Заблуждения о сущности человека оказывают серьезное воздействие на нашу способность суждения. Если мы ошибочно считаем человека сложным скоплением клеток, которое полностью можно объяснить языком теории эволюции, предсказать и таким образом контролировать, мы тем самым автоматически утрачиваем доступ к моральному познанию.
Принципы, которым подчиняется самоорганизация форм жизни, не объясняют, что мы на моральных основаниях должны делать, а от чего — воздерживаться. Конечно же, верно, что возникновение видов на нашей планете, которое мы сегодня можем объяснить эволюционной биологией, способствовало образованию моральной способности у человека и других живых существ. Дарвин был прав, полагая, что наше моральное познание существенно зависит от того, что мы являемся социальными живыми существами, действующими совместно ради сохранения как индивидов, так и всего вида: мы координируем наши действия ради целей, выходящих за пределы нашей прямой эгоистической выгоды. Это можно равно продемонстрировать и у многих других живых существ, что знал Дарвин, в деталях наблюдавший в своих путешествиях за поведением самых разных форм жизни. Помимо людей, другие человекообразные обезьяны, собаки, птицы, дельфины, пчелы и т. д. организуются так, что их кооперация следует протоморальным принципам. У многих живых существ был выявлен своего рода детектор честности, то есть поведенческие реакции, которые позволяют заключить, что справедливое распределение ресурсов может быть важнее эгоистической выгоды.
Тем не менее было бы ошибкой заключать отсюда, что наше моральное познание можно реконструировать как простое продолжение социальных инстинктов на уровне языкового и культурного кода. Многие наши моральные познания выходят за рамки любого кланового или племенного мышления. В частности, наше высшее моральное познание не привязано к так называемому инструментальному разуму, то есть к тактическим и стратегическим соображениям об улучшении нашего скоординированного выживания. Моральное познание — это не механизм регуляции биологически объяснимых «машин жри-беги», если использовать ироничное выражение моего коллеги из Бонна Вольфрама Хогребе[277].

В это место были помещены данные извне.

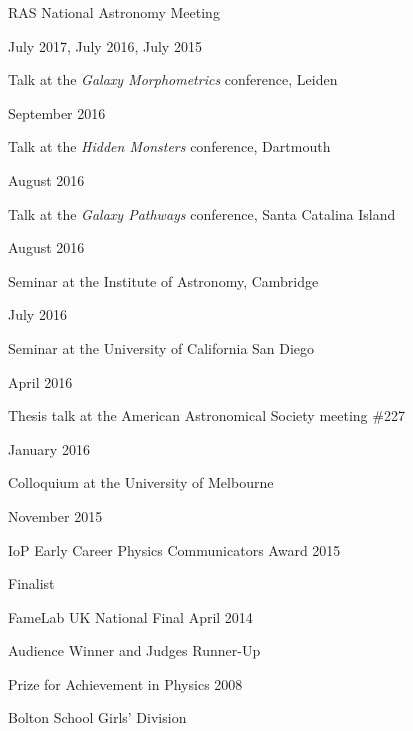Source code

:\documentclass{article}
\begin{document}
\noindent\makebox[\linewidth]{\rule{0.85\paperwidth}{0.2pt}}
\smallskip

\smallskip

\noindent\makebox[\linewidth]{\rule{0.85\paperwidth}{0.2pt}}

\smallskip

\indent RAS National Astronomy Meeting

\indent \indent July 2017, July 2016, July 2015

\smallskip

\indent Talk at the \emph{Galaxy Morphometrics} conference, Leiden

\indent \indent September 2016
\smallskip

\indent Talk at the \emph{Hidden Monsters} conference, Dartmouth

\indent \indent August 2016
\smallskip

\indent Talk at the \emph{Galaxy Pathways} conference, Santa Catalina Island 

\indent \indent August 2016
\smallskip

\indent Seminar at the Institute of Astronomy, Cambridge

\indent \indent July 2016
\smallskip

\indent Seminar at the University of California San Diego

\indent \indent April 2016
\smallskip

\indent Thesis talk at the American Astronomical Society meeting \#227 

\indent \indent January 2016
\smallskip

\indent Colloquium at the University of Melbourne

\indent \indent November 2015
\smallskip

\noindent\makebox[\linewidth]{\rule{0.85\paperwidth}{0.2pt}}

\smallskip

\indent IoP Early Career Physics Communicators Award 2015

\indent \indent Finalist

\smallskip

\indent FameLab UK National Final April 2014

\indent \indent Audience Winner and Judges Runner-Up
\smallskip

\indent Prize for Achievement in Physics 2008

\indent \indent Bolton School Girls' Division
\end{document}
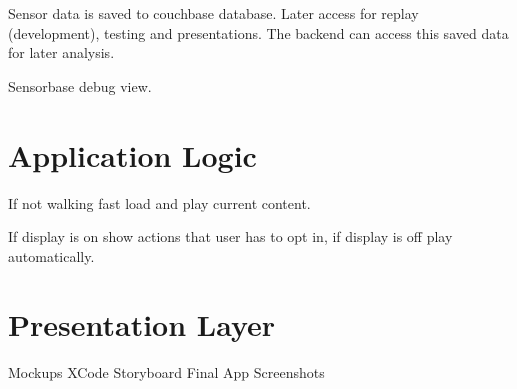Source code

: Sensor data is saved to couchbase database.
Later access for replay (development), testing and presentations.
The backend can access this saved data for later analysis.

Sensorbase debug view.
\cite{GCD-Reference}

\section{Application Logic}

If not walking fast load and play current content.

If display is on show actions that user has to opt in, if display is off play automatically. 

\section{Presentation Layer}

Mockups
XCode Storyboard
Final App Screenshots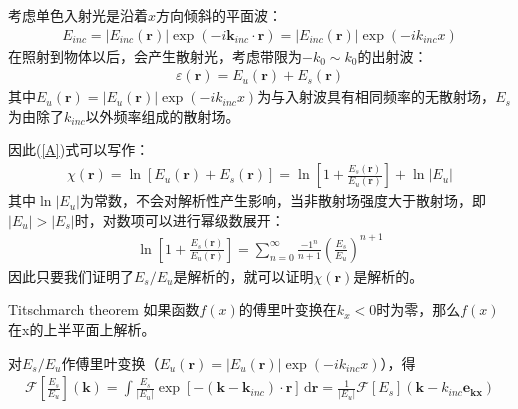 \documentclass[12pt,aspectratio=169]{beamer} %
\renewcommand{\vec}[1]{\boldsymbol{#1}} %
\begin{document}
\begin{frame}
    考虑单色入射光是沿着$x$方向倾斜的平面波：
    \begin{align}
        E_{inc}=\left| E_{inc}(\vec{r}) \right| \exp(-i\vec{k}_{inc}\cdot \vec{r})=\left| E_{inc}(\vec{r}) \right| \exp(-i k_{inc} x)
    \end{align}
    在照射到物体以后，会产生散射光，考虑带限为$-k_0\sim k_0$的出射波：
    \begin{align}
        \varepsilon(\vec{r})=E_u(\vec{r})+E_s(\vec{r})
    \end{align}
    其中$E_u(\vec{r})=\left| E_{u}(\vec{r}) \right| \exp(-i k_{inc} x)$为与入射波具有相同频率的无散射场，$E_s$为由除了$k_{inc}$以外频率组成的散射场。
\end{frame}

\begin{frame}
    因此(\ref{A})式可以写作：
    \begin{align}
        \chi (\vec{r})=\ln \left[E_u(\vec{r})+E_s(\vec{r})\right]=\ln [1+\frac{E_s(\vec{r})}{E_u(\vec{r})}]+\ln \left| E_u \right|
    \end{align}
    其中$\ln \left| E_u \right|$为常数，不会对解析性产生影响，当非散射场强度大于散射场，即$|E_u|>|E_s|$时，对数项可以进行幂级数展开：
    \begin{align}
        \ln [1+\frac{E_s(\vec{r})}{E_u(\vec{r})}]=\sum_{n=0}^{\infty}\frac{-1^n}{n+1}\left(\frac{E_s}{E_u}\right)^{n+1} \label{B}
    \end{align}
    因此只要我们证明了$E_s/E_u$是解析的，就可以证明$\chi(\vec{r})$是解析的。
\end{frame}

\begin{frame}
    \begin{block}{Titschmarch theorem}
        如果函数$f(x)$的傅里叶变换在$k_x<0$时为零，那么$f(x)$在x的上半平面上解析。
    \end{block}

    对$E_s/E_u$作傅里叶变换（$E_u(\vec{r})=\left| E_{u}(\vec{r}) \right| \exp(-i k_{inc} x)$），得
    \begin{align}
        \mathcal{F} [\frac{E_s}{E_u}](\vec{k})=\int \frac{E_s}{|E_u|} \exp[-(\vec{k}-\vec{k}_{inc}) \cdot \vec{r}] \, \mathrm{d}\vec{r}=\frac{1}{|E_u|} \mathcal{F} [E_s](\vec{k}-k_{inc}\vec{e_{kx}})
    \end{align} 
\end{frame}
\end{document}
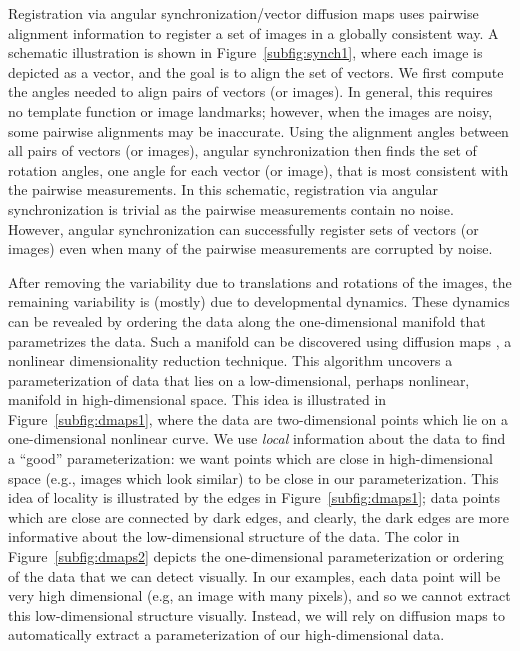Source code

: \documentclass{pnastwo}
\begin{document}
\begin{article}
Registration via angular synchronization/vector diffusion maps uses pairwise alignment information to register a set of images in a globally consistent way.
%
A schematic illustration is shown in Figure~\ref{subfig:synch1}, where each image is depicted as a vector, and the goal is to align the set of vectors. 
%
We first compute the angles needed to align pairs of vectors (or images).
%
In general, this requires no template function or image landmarks; however, when the images are noisy, some pairwise alignments may be inaccurate.
%
Using the alignment angles between all pairs of vectors (or images), angular synchronization then finds the set of rotation angles, one angle for each vector (or image), that is most consistent with the pairwise measurements. 
%
In this schematic, registration via angular synchronization is trivial as the pairwise measurements contain no noise. 
%
However, angular synchronization can successfully register sets of vectors (or images) even when many of the pairwise measurements are corrupted by noise. 
%

%
After removing the variability due to translations and rotations of the images, the remaining variability is (mostly) due to developmental dynamics.
% 
These dynamics can be revealed by ordering the data along the one-dimensional manifold that parametrizes the data. 
%
Such a manifold can be discovered using diffusion maps \cite{coifman2005geometric}, a nonlinear dimensionality reduction technique.
%
This algorithm uncovers a parameterization of data that lies on a low-dimensional, perhaps nonlinear, manifold in high-dimensional space. 
%
This idea is illustrated in Figure~\ref{subfig:dmaps1}, where the data are two-dimensional points which lie on a one-dimensional nonlinear curve. 
%
We use {\it local} information about the data to find a ``good'' parameterization: we want points which are close in high-dimensional space (e.g., images which look similar) to be close in our parameterization.
%
This idea of locality is illustrated by the edges in Figure~\ref{subfig:dmaps1}; data points which are close are connected by dark edges, and clearly, the dark edges are more informative about the low-dimensional structure of the data. 
%
The color in Figure~\ref{subfig:dmaps2} depicts the one-dimensional parameterization or ordering of the data that we can detect visually.
%
In our examples, each data point will be very high dimensional (e.g, an image with many pixels), and so we cannot extract this low-dimensional structure visually.
%
Instead, we will rely on diffusion maps to automatically extract a parameterization of our high-dimensional data.
%


\end{article}
\end{document}
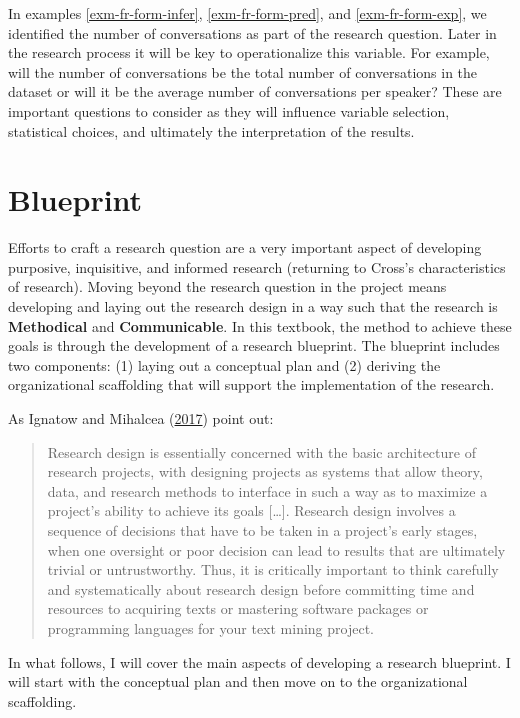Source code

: \documentclass[
  letterpaper,
  DIV=11,
  numbers=noendperiod]{scrreport}
\theoremstyle{definition}
\theoremstyle{remark}
\begin{document}
In examples \ref{exm-fr-form-infer}, \ref{exm-fr-form-pred}, and
\ref{exm-fr-form-exp}, we identified the number of conversations as part
of the research question. Later in the research process it will be key
to operationalize this variable. For example, will the number of
conversations be the total number of conversations in the dataset or
will it be the average number of conversations per speaker? These are
important questions to consider as they will influence variable
selection, statistical choices, and ultimately the interpretation of the
results.

\hypertarget{sec-fr-blueprint}{%
\section{Blueprint}\label{sec-fr-blueprint}}

Efforts to craft a research question are a very important aspect of
developing purposive, inquisitive, and informed research (returning to
Cross's characteristics of research). Moving beyond the research
question in the project means developing and laying out the research
design in a way such that the research is \textbf{Methodical} and
\textbf{Communicable}. In this textbook, the method to achieve these
goals is through the development of a research blueprint. The blueprint
includes two components: (1) laying out a conceptual plan and (2)
deriving the organizational scaffolding that will support the
implementation of the research.

As Ignatow and Mihalcea (\protect\hyperlink{ref-Ignatow2017}{2017})
point out:

\begin{quote}
Research design is essentially concerned with the basic architecture of
research projects, with designing projects as systems that allow theory,
data, and research methods to interface in such a way as to maximize a
project's ability to achieve its goals {[}\ldots{]}. Research design
involves a sequence of decisions that have to be taken in a project's
early stages, when one oversight or poor decision can lead to results
that are ultimately trivial or untrustworthy. Thus, it is critically
important to think carefully and systematically about research design
before committing time and resources to acquiring texts or mastering
software packages or programming languages for your text mining project.
\end{quote}

In what follows, I will cover the main aspects of developing a research
blueprint. I will start with the conceptual plan and then move on to the
organizational scaffolding.
\end{document}
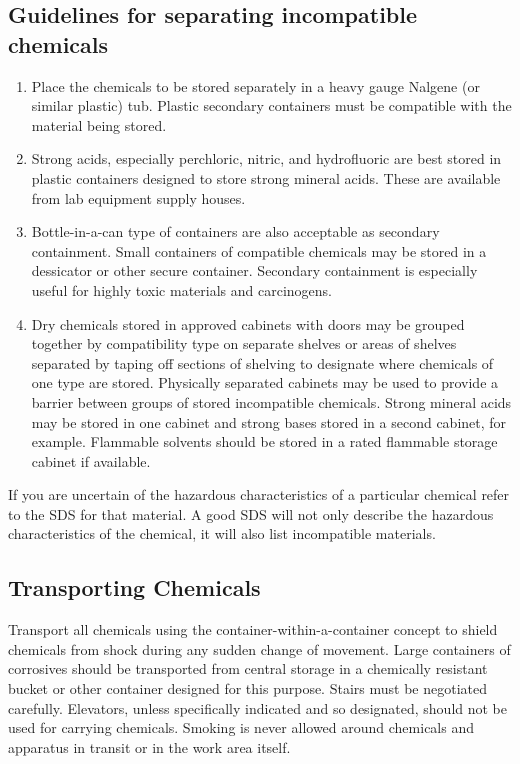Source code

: \documentclass[letterpaper,10pt,english]{sphinxmanual}
\begin{document}
\subsection{Guidelines for separating incompatible chemicals}
\label{\detokenize{Laboratory_Safety/Laboratory_Safety:guidelines-for-separating-incompatible-chemicals}}\begin{enumerate}
\item {} 
Place the chemicals to be stored separately in a heavy gauge Nalgene (or similar plastic) tub. Plastic secondary containers must be compatible with the material being stored.

\item {} 
Strong acids, especially perchloric, nitric, and hydrofluoric are best stored in plastic containers designed to store strong mineral acids. These are available from lab equipment supply houses.

\item {} 
Bottle-in-a-can type of containers are also acceptable as secondary containment. Small containers of compatible chemicals may be stored in a dessicator or other secure container. Secondary containment is especially useful for highly toxic materials and carcinogens.

\item {} 
Dry chemicals stored in approved cabinets with doors may be grouped together by compatibility type on separate shelves or areas of shelves separated by taping off sections of shelving to designate where chemicals of one type are stored. Physically separated cabinets may be used to provide a barrier between groups of stored incompatible chemicals. Strong mineral acids may be stored in one cabinet and strong bases stored in a second cabinet, for example. Flammable solvents should be stored in a rated flammable storage cabinet if available.

\end{enumerate}

If you are uncertain of the hazardous characteristics of a particular chemical refer to the SDS for that material. A good SDS will not only describe the hazardous characteristics of the chemical, it will also list incompatible materials.


\subsection{Transporting Chemicals}
\label{\detokenize{Laboratory_Safety/Laboratory_Safety:transporting-chemicals}}
Transport all chemicals using the container-within-a-container concept to shield chemicals from shock during any sudden change of movement. Large containers of corrosives should be transported from central storage in a chemically resistant bucket or other container designed for this purpose. Stairs must be negotiated carefully. Elevators, unless specifically indicated and so designated, should not be used for carrying chemicals. Smoking is never allowed around chemicals and apparatus in transit or in the work area itself.
\end{document}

К неморальным, антропологическим фактам ни в коем случае не относятся исключительно биологические или иным образом физически измеряемые свойства человека. Ведь как у живого существа, наделенного сознанием, у человека есть история. То, как мы понимаем самих себя как людей и рассматриваем себя частью действительности, является примером изучения гуманитарных наук. Искусство, религия, множество наших языков и жизненных миров — все это дифференцируется неимоверно сложным образом. Действительность духа вносит, по крайней мере, такой же большой вклад в самоопределение человека, что и естественно-научные исследования наших условий выживания и их технологическая оптимизация.
Сюда, в частности, относится то, что мы как живые существа с сознанием вовсе не бесшовно связаны с природой в том смысле, как ее понимают сегодня естественные науки. В связи с этим я различаю Вселенную и природу. Вселенная — это то, что можно исследовать методами сегодняшних естественных наук. Она ограничивается тем, что можно измерить. То, чего нельзя измерить с помощью эксперимента, не может попасть в область нынешних естественных наук. Это прежде всего не слабость, а сила, так как посредством этого методологического самоограничения становится возможен познавательный прогресс.
Природа шире Вселенной. Она — то, что мы пытаемся познать измерениями, но что в силу своей сложности всегда превосходит то, что мы в этот момент, на наш взгляд, знаем. Природу в принципе нельзя в совершенстве естественно-научно исследовать и контролировать. Насколько она превосходит то, что мы сегодня знаем, нам неизвестно. Поэтому здесь можно еще раз согласиться с Хансом Йонасом, который рекомендовал быть открытыми «к догадке» о том, что «естествознание всей истины о природе не говорит»[278]. Эту мысль можно разгадать в одном из первых изречений о природе, восходящем к Гераклиту Эфесскому, одному из первых натурфилософов, жившему предположительно в VI–V веках до н. э. на территории нынешней Турции. Изречение гласит: «Природа любит прятаться»[279] (φύσις κρύπτεσθαι φιλεῖ).
Какая бы натурфилософия в итоге ни была правильной, как живое существо с сознанием, человек выходит за рамки природы. Это следует уже из моральных притязаний. Ведь они не являются фактами природы: они в принципе не могут скрываться от нашего познания. К тому же естественные науки не приспособлены для того, чтобы устанавливать моральные факты посредством измерений и построения математических теорий. Это никоим образом не значит, что моральных фактов не существует, но лишь, что есть многое, чего нельзя исследовать естественно-научно и контролировать технологически.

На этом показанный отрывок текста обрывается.